For you, when and if you meet a man that understands that, he will be incredibly special for and to you. He will see that you are special and endearing, and from that your love will be inspirational. It may always be a struggle but he will know you, and love you anyway.
I know what I am talking about because I was in a situation where most women would just not understand, but when I met my girlfriend, she did, and I knew that was how I would know who I was supposed to be with.
Now I am no matchmaker, but I know Matt well, and he is a man of true integrity. Just saying: he is quite the catch!!
(Teasing here, but only half-so. Matt is an amazing guy)
Matt McSpadden wrote: Faith doesn't make things easy, it makes things possible.
Tim Sanchez wrote:Ha! It's Tim. It went through this time. I hope I find you well. I do need to learn how to use pm mail. I have a small farm in the Pecos valley. I water out the Pecos River. I live in the south west,a little far from you. I'm a Mennonite, love the lord much. I like to walk softly on the land. I like animals. I was horse and buggy for a short time. Tim. You can see bill the kid from my house. Also solar
Jordan Holland wrote:
To take it a step further, I can not convey with words just how much men trying to date are also inundated with lies. While I imagine you are looking at the issue from your perspective, I imagine most men are seeing it from their own perspective, tempered by their past experiences with other women. In your age bracket, I think it's safe to assume most men have been burned before, probably multiple times. How many women's dating profiles say that they are a total wreck? None that I've seen. Rest assured, there are plenty out there (which men know), they just lie and say they have everything under control, or omit some rather important info.
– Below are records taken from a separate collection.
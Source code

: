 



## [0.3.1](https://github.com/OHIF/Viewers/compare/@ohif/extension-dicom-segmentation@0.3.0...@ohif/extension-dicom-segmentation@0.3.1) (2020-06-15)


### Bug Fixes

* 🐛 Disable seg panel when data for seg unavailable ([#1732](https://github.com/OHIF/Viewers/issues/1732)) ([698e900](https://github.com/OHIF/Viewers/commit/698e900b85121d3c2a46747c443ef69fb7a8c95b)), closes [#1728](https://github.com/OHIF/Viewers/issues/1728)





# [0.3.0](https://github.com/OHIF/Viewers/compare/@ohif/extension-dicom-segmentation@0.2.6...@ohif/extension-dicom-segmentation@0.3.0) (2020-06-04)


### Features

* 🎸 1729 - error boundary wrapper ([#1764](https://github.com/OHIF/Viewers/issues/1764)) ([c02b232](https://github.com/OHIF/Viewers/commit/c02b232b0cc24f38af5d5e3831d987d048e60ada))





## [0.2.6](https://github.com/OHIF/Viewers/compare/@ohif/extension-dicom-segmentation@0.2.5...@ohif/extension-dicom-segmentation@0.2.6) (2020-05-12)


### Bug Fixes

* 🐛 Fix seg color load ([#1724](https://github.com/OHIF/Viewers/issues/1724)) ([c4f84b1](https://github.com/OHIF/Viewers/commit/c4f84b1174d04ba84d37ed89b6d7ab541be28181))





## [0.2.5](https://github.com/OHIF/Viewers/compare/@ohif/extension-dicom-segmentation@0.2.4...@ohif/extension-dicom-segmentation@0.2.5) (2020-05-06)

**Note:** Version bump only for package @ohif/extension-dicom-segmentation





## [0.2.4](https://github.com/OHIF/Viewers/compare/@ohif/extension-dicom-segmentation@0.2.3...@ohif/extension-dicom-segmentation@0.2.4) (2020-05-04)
While it may seem from your perspective that you are setting yourself apart from women who don't have their baggage under control, from the men's perspective, can they see it? At the end of the day, they have to consider two main things: how much good can you bring into their life (and with what probability), and how much suffering (with what probability). Statistically, it is sadly quite rare for a positive outcome. Here is a graphic I saw the other day where a guy created a chart of his entire experience trying to date on OKCupid. This is what you need to overcome to convince a man that you are not just going to be another negative experience.
Jordan Holland wrote:"How do you attract someone if..."
I may be reading too much into semantics, but if you are indeed trying to attract someone rather than actively pursue someone, I'm afraid many men might see that as a sign you are not really ready or in control of your baggage. In any case, I think it would make a much stronger point that you have things under control if you were actively making it a point to pursue a relationship.